Requirement: Your reply should reproduce each record precisely as written.

━━ Provided entries ━━

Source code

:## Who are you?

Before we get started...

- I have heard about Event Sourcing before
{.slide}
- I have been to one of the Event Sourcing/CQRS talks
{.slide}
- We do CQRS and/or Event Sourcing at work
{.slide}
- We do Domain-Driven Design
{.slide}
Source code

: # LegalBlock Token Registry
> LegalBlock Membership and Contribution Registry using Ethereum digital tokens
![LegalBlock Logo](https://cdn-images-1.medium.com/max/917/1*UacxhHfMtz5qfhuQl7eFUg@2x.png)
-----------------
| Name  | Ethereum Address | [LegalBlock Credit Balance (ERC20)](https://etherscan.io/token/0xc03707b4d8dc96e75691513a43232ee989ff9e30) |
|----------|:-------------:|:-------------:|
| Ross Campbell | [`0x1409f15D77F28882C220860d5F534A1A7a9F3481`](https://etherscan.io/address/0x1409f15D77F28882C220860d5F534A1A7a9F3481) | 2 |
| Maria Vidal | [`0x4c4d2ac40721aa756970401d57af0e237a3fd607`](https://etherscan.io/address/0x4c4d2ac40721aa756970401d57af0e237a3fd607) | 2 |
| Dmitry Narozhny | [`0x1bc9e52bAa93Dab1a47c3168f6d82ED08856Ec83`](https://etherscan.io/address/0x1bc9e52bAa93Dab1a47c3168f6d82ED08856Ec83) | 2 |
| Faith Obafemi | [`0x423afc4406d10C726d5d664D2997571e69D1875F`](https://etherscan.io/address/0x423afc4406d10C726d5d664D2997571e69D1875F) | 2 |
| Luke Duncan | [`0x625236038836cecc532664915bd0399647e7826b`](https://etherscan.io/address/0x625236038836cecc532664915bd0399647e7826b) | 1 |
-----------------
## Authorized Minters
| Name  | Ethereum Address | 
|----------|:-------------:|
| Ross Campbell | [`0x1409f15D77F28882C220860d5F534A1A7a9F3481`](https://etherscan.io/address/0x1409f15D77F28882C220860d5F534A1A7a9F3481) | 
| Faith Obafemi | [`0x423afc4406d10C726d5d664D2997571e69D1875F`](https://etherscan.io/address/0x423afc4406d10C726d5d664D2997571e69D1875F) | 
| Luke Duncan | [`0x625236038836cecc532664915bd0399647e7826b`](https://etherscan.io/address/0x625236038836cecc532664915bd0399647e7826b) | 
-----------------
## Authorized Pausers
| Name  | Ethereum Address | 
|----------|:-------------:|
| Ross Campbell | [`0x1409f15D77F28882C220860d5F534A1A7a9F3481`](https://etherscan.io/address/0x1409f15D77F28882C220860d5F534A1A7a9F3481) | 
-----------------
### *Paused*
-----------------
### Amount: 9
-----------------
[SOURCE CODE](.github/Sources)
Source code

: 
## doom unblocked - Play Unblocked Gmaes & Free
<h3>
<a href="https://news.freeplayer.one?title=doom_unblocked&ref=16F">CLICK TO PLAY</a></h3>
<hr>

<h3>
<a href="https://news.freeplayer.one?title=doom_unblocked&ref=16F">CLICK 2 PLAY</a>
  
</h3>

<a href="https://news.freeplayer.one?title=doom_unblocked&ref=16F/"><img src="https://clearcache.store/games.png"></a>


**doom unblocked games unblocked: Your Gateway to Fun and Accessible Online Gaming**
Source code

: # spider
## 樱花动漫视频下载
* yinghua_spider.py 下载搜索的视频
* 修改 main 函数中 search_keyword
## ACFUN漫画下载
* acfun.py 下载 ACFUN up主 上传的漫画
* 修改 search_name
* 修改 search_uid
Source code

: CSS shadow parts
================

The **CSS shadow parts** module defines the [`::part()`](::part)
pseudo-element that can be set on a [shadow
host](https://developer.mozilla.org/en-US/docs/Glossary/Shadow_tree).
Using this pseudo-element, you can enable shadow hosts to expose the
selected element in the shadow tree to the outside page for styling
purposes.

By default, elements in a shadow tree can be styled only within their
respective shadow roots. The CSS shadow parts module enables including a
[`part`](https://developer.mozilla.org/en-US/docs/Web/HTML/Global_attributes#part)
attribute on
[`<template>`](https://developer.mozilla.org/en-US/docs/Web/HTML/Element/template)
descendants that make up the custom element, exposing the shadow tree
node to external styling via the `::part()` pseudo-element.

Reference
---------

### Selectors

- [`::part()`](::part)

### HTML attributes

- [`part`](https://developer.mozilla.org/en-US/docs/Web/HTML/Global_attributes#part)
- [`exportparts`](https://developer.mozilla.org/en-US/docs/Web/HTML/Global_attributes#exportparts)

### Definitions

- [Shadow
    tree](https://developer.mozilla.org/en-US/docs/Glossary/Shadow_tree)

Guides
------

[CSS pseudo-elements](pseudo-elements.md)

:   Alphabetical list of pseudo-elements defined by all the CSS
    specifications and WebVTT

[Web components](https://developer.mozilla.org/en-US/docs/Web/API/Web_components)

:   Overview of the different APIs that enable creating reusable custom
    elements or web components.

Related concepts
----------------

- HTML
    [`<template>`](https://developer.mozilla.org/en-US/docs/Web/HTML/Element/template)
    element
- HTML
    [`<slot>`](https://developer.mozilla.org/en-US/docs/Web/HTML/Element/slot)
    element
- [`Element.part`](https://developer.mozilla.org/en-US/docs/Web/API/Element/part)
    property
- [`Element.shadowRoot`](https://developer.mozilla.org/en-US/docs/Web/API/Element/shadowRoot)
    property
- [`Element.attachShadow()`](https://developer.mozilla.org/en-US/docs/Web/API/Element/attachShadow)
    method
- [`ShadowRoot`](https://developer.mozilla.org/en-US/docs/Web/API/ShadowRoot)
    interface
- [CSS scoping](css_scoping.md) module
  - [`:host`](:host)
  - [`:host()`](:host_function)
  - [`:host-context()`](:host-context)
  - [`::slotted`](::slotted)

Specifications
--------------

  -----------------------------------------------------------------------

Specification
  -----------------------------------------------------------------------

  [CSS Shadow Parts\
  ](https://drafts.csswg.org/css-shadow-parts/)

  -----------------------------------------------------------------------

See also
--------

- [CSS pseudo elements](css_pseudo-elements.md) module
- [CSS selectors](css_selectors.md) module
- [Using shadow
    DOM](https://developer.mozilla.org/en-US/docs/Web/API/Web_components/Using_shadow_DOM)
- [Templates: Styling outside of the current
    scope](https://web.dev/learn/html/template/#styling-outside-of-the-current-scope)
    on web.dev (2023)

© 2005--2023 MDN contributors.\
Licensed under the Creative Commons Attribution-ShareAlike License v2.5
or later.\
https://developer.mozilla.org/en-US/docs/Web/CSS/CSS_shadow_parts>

━━━

Exercise solution:
Source code

:## Who are you?

Before we get started...

- I have heard about Event Sourcing before
{.slide}
- I have been to one of the Event Sourcing/CQRS talks
{.slide}
- We do CQRS and/or Event Sourcing at work
{.slide}
- We do Domain-Driven Design
{.slide}
Source code

: # LegalBlock Token Registry
> LegalBlock Membership and Contribution Registry using Ethereum digital tokens
![LegalBlock Logo](https://cdn-images-1.medium.com/max/917/1*UacxhHfMtz5qfhuQl7eFUg@2x.png)
-----------------
| Name  | Ethereum Address | [LegalBlock Credit Balance (ERC20)](https://etherscan.io/token/0xc03707b4d8dc96e75691513a43232ee989ff9e30) |
|----------|:-------------:|:-------------:|
| Ross Campbell | [`0x1409f15D77F28882C220860d5F534A1A7a9F3481`](https://etherscan.io/address/0x1409f15D77F28882C220860d5F534A1A7a9F3481) | 2 |
| Maria Vidal | [`0x4c4d2ac40721aa756970401d57af0e237a3fd607`](https://etherscan.io/address/0x4c4d2ac40721aa756970401d57af0e237a3fd607) | 2 |
| Dmitry Narozhny | [`0x1bc9e52bAa93Dab1a47c3168f6d82ED08856Ec83`](https://etherscan.io/address/0x1bc9e52bAa93Dab1a47c3168f6d82ED08856Ec83) | 2 |
| Faith Obafemi | [`0x423afc4406d10C726d5d664D2997571e69D1875F`](https://etherscan.io/address/0x423afc4406d10C726d5d664D2997571e69D1875F) | 2 |
| Luke Duncan | [`0x625236038836cecc532664915bd0399647e7826b`](https://etherscan.io/address/0x625236038836cecc532664915bd0399647e7826b) | 1 |
-----------------
## Authorized Minters
| Name  | Ethereum Address | 
|----------|:-------------:|
| Ross Campbell | [`0x1409f15D77F28882C220860d5F534A1A7a9F3481`](https://etherscan.io/address/0x1409f15D77F28882C220860d5F534A1A7a9F3481) | 
| Faith Obafemi | [`0x423afc4406d10C726d5d664D2997571e69D1875F`](https://etherscan.io/address/0x423afc4406d10C726d5d664D2997571e69D1875F) | 
| Luke Duncan | [`0x625236038836cecc532664915bd0399647e7826b`](https://etherscan.io/address/0x625236038836cecc532664915bd0399647e7826b) | 
-----------------
## Authorized Pausers
| Name  | Ethereum Address | 
|----------|:-------------:|
| Ross Campbell | [`0x1409f15D77F28882C220860d5F534A1A7a9F3481`](https://etherscan.io/address/0x1409f15D77F28882C220860d5F534A1A7a9F3481) | 
-----------------
### *Paused*
-----------------
### Amount: 9
-----------------
[SOURCE CODE](.github/Sources)
Source code

: 
## doom unblocked - Play Unblocked Gmaes & Free
<h3>
<a href="https://news.freeplayer.one?title=doom_unblocked&ref=16F">CLICK TO PLAY</a></h3>
<hr>

<h3>
<a href="https://news.freeplayer.one?title=doom_unblocked&ref=16F">CLICK 2 PLAY</a>
  
</h3>

<a href="https://news.freeplayer.one?title=doom_unblocked&ref=16F/"><img src="https://clearcache.store/games.png"></a>


**doom unblocked games unblocked: Your Gateway to Fun and Accessible Online Gaming**
Source code

: # spider
## 樱花动漫视频下载
* yinghua_spider.py 下载搜索的视频
* 修改 main 函数中 search_keyword
## ACFUN漫画下载
* acfun.py 下载 ACFUN up主 上传的漫画
* 修改 search_name
* 修改 search_uid
Source code

: CSS shadow parts
================

The **CSS shadow parts** module defines the [`::part()`](::part)
pseudo-element that can be set on a [shadow
host](https://developer.mozilla.org/en-US/docs/Glossary/Shadow_tree).
Using this pseudo-element, you can enable shadow hosts to expose the
selected element in the shadow tree to the outside page for styling
purposes.

By default, elements in a shadow tree can be styled only within their
respective shadow roots. The CSS shadow parts module enables including a
[`part`](https://developer.mozilla.org/en-US/docs/Web/HTML/Global_attributes#part)
attribute on
[`<template>`](https://developer.mozilla.org/en-US/docs/Web/HTML/Element/template)
descendants that make up the custom element, exposing the shadow tree
node to external styling via the `::part()` pseudo-element.

Reference
---------

### Selectors

- [`::part()`](::part)

### HTML attributes

- [`part`](https://developer.mozilla.org/en-US/docs/Web/HTML/Global_attributes#part)
- [`exportparts`](https://developer.mozilla.org/en-US/docs/Web/HTML/Global_attributes#exportparts)

### Definitions

- [Shadow
    tree](https://developer.mozilla.org/en-US/docs/Glossary/Shadow_tree)

Guides
------

[CSS pseudo-elements](pseudo-elements.md)

:   Alphabetical list of pseudo-elements defined by all the CSS
    specifications and WebVTT

[Web components](https://developer.mozilla.org/en-US/docs/Web/API/Web_components)

:   Overview of the different APIs that enable creating reusable custom
    elements or web components.

Related concepts
----------------

- HTML
    [`<template>`](https://developer.mozilla.org/en-US/docs/Web/HTML/Element/template)
    element
- HTML
    [`<slot>`](https://developer.mozilla.org/en-US/docs/Web/HTML/Element/slot)
    element
- [`Element.part`](https://developer.mozilla.org/en-US/docs/Web/API/Element/part)
    property
- [`Element.shadowRoot`](https://developer.mozilla.org/en-US/docs/Web/API/Element/shadowRoot)
    property
- [`Element.attachShadow()`](https://developer.mozilla.org/en-US/docs/Web/API/Element/attachShadow)
    method
- [`ShadowRoot`](https://developer.mozilla.org/en-US/docs/Web/API/ShadowRoot)
    interface
- [CSS scoping](css_scoping.md) module
  - [`:host`](:host)
  - [`:host()`](:host_function)
  - [`:host-context()`](:host-context)
  - [`::slotted`](::slotted)

Specifications
--------------

  -----------------------------------------------------------------------

Specification
  -----------------------------------------------------------------------

  [CSS Shadow Parts\
  ](https://drafts.csswg.org/css-shadow-parts/)

  -----------------------------------------------------------------------

See also
--------

- [CSS pseudo elements](css_pseudo-elements.md) module
- [CSS selectors](css_selectors.md) module
- [Using shadow
    DOM](https://developer.mozilla.org/en-US/docs/Web/API/Web_components/Using_shadow_DOM)
- [Templates: Styling outside of the current
    scope](https://web.dev/learn/html/template/#styling-outside-of-the-current-scope)
    on web.dev (2023)

© 2005--2023 MDN contributors.\
Licensed under the Creative Commons Attribution-ShareAlike License v2.5
or later.\
https://developer.mozilla.org/en-US/docs/Web/CSS/CSS_shadow_parts>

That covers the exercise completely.